* Exercise instructions:
This exercise calls for an exact transcription. Set down every record below.

[Stored items]
►

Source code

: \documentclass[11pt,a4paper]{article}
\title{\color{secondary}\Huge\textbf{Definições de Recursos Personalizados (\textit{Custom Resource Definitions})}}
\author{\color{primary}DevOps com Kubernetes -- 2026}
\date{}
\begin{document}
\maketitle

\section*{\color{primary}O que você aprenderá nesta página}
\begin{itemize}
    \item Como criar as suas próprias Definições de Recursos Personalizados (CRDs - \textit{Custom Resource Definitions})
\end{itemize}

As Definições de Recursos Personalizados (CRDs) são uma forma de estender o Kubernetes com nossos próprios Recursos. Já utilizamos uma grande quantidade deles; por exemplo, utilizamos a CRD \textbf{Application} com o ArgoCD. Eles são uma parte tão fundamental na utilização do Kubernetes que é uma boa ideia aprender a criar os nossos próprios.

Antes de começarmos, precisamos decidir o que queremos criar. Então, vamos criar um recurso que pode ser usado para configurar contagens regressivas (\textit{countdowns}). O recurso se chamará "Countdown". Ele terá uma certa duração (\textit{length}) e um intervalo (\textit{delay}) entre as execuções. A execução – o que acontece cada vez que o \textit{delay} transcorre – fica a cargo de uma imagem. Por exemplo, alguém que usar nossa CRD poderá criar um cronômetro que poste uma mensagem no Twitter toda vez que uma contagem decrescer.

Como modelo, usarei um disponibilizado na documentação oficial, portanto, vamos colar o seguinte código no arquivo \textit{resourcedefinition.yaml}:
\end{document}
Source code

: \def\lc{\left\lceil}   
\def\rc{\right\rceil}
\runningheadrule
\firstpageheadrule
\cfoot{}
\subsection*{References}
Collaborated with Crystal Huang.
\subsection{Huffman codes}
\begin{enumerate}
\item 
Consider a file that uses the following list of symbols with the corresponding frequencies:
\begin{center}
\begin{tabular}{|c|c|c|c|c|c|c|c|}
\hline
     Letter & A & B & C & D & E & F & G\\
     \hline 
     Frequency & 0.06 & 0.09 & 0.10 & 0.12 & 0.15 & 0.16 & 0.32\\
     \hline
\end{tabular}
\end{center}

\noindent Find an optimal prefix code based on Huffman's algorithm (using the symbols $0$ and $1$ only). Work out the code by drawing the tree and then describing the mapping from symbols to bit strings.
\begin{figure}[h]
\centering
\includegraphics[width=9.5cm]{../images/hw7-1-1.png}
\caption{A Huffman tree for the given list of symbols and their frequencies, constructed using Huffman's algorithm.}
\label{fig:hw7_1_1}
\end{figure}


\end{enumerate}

◄

* Result:
Source code

: \documentclass[11pt,a4paper]{article}
\title{\color{secondary}\Huge\textbf{Definições de Recursos Personalizados (\textit{Custom Resource Definitions})}}
\author{\color{primary}DevOps com Kubernetes -- 2026}
\date{}
\begin{document}
\maketitle

\section*{\color{primary}O que você aprenderá nesta página}
\begin{itemize}
    \item Como criar as suas próprias Definições de Recursos Personalizados (CRDs - \textit{Custom Resource Definitions})
\end{itemize}

As Definições de Recursos Personalizados (CRDs) são uma forma de estender o Kubernetes com nossos próprios Recursos. Já utilizamos uma grande quantidade deles; por exemplo, utilizamos a CRD \textbf{Application} com o ArgoCD. Eles são uma parte tão fundamental na utilização do Kubernetes que é uma boa ideia aprender a criar os nossos próprios.

Antes de começarmos, precisamos decidir o que queremos criar. Então, vamos criar um recurso que pode ser usado para configurar contagens regressivas (\textit{countdowns}). O recurso se chamará "Countdown". Ele terá uma certa duração (\textit{length}) e um intervalo (\textit{delay}) entre as execuções. A execução – o que acontece cada vez que o \textit{delay} transcorre – fica a cargo de uma imagem. Por exemplo, alguém que usar nossa CRD poderá criar um cronômetro que poste uma mensagem no Twitter toda vez que uma contagem decrescer.

Como modelo, usarei um disponibilizado na documentação oficial, portanto, vamos colar o seguinte código no arquivo \textit{resourcedefinition.yaml}:
\end{document}
Source code

: \def\lc{\left\lceil}   
\def\rc{\right\rceil}
\runningheadrule
\firstpageheadrule
\cfoot{}
\subsection*{References}
Collaborated with Crystal Huang.
\subsection{Huffman codes}
\begin{enumerate}
\item 
Consider a file that uses the following list of symbols with the corresponding frequencies:
\begin{center}
\begin{tabular}{|c|c|c|c|c|c|c|c|}
\hline
     Letter & A & B & C & D & E & F & G\\
     \hline 
     Frequency & 0.06 & 0.09 & 0.10 & 0.12 & 0.15 & 0.16 & 0.32\\
     \hline
\end{tabular}
\end{center}

\noindent Find an optimal prefix code based on Huffman's algorithm (using the symbols $0$ and $1$ only). Work out the code by drawing the tree and then describing the mapping from symbols to bit strings.
\begin{figure}[h]
\centering
\includegraphics[width=9.5cm]{../images/hw7-1-1.png}
\caption{A Huffman tree for the given list of symbols and their frequencies, constructed using Huffman's algorithm.}
\label{fig:hw7_1_1}
\end{figure}


\end{enumerate}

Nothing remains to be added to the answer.